- Task brief: Pictures stay out. Everything else in the entries is copied exactly.

- Supplied records:
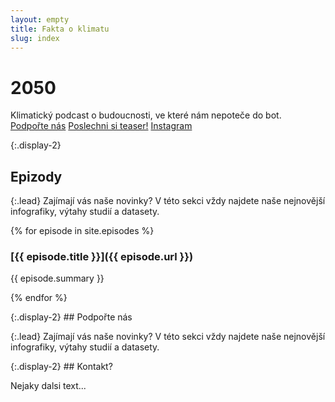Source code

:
 ```yaml
---
layout: empty
title: Fakta o klimatu
slug: index
---
```

<div class="section intro">
    <div class="container">
        <h1 class="display-1" id="home">2050</h1>
        <p>Klimatický podcast o budoucnosti, ve které nám nepoteče do bot.<br/>
            <a href="{{ site.fundraising }}" class="btn btn-primary mt-3"><i class="fas fa-fw fa-heart"></i> Podpořte nás</a>
            <a href="https://open.spotify.com/show/4vhMfZxkN7iUGQMVqEvOO8" class="btn btn-secondary mt-3"><i class="fas fa-fw fa-headphones"></i> Poslechni si teaser!</a>
            <a href="https://instagram.com/{{ site.instagram }}" class="btn btn-secondary mt-3"><i class="fab fa-fw fa-instagram"></i> Instagram</a>
        </p>
    </div>
</div>
<div class="section"><div class="container" markdown="1">

{:.display-2}
## Epizody

{:.lead}
Zajímají vás naše novinky? V této sekci vždy najdete naše nejnovější infografiky, výtahy studií a datasety.

{% for episode in site.episodes %}

### [{{ episode.title }}]({{ episode.url }})

{{ episode.summary }}

{% endfor %}

</div></div>
<div class="section"><div class="container" markdown="1">
{:.display-2}
## Podpořte nás

{:.lead}
Zajímají vás naše novinky? V této sekci vždy najdete naše nejnovější infografiky, výtahy studií a datasety.

</div></div>
<div class="section"><div class="container" markdown="1">
{:.display-2}
## Kontakt?

Nejaky dalsi text...

</div></div>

- Response:
Source code

:
 ```yaml
---
layout: empty
title: Fakta o klimatu
slug: index
---
```

<div class="section intro">
    <div class="container">
        <h1 class="display-1" id="home">2050</h1>
        <p>Klimatický podcast o budoucnosti, ve které nám nepoteče do bot.<br/>
            <a href="{{ site.fundraising }}" class="btn btn-primary mt-3"><i class="fas fa-fw fa-heart"></i> Podpořte nás</a>
            <a href="https://open.spotify.com/show/4vhMfZxkN7iUGQMVqEvOO8" class="btn btn-secondary mt-3"><i class="fas fa-fw fa-headphones"></i> Poslechni si teaser!</a>
            <a href="https://instagram.com/{{ site.instagram }}" class="btn btn-secondary mt-3"><i class="fab fa-fw fa-instagram"></i> Instagram</a>
        </p>
    </div>
</div>
<div class="section"><div class="container" markdown="1">

{:.display-2}
## Epizody

{:.lead}
Zajímají vás naše novinky? V této sekci vždy najdete naše nejnovější infografiky, výtahy studií a datasety.

{% for episode in site.episodes %}

### [{{ episode.title }}]({{ episode.url }})

{{ episode.summary }}

{% endfor %}

</div></div>
<div class="section"><div class="container" markdown="1">
{:.display-2}
## Podpořte nás

{:.lead}
Zajímají vás naše novinky? V této sekci vždy najdete naše nejnovější infografiky, výtahy studií a datasety.

</div></div>
<div class="section"><div class="container" markdown="1">
{:.display-2}
## Kontakt?

Nejaky dalsi text...

</div></div>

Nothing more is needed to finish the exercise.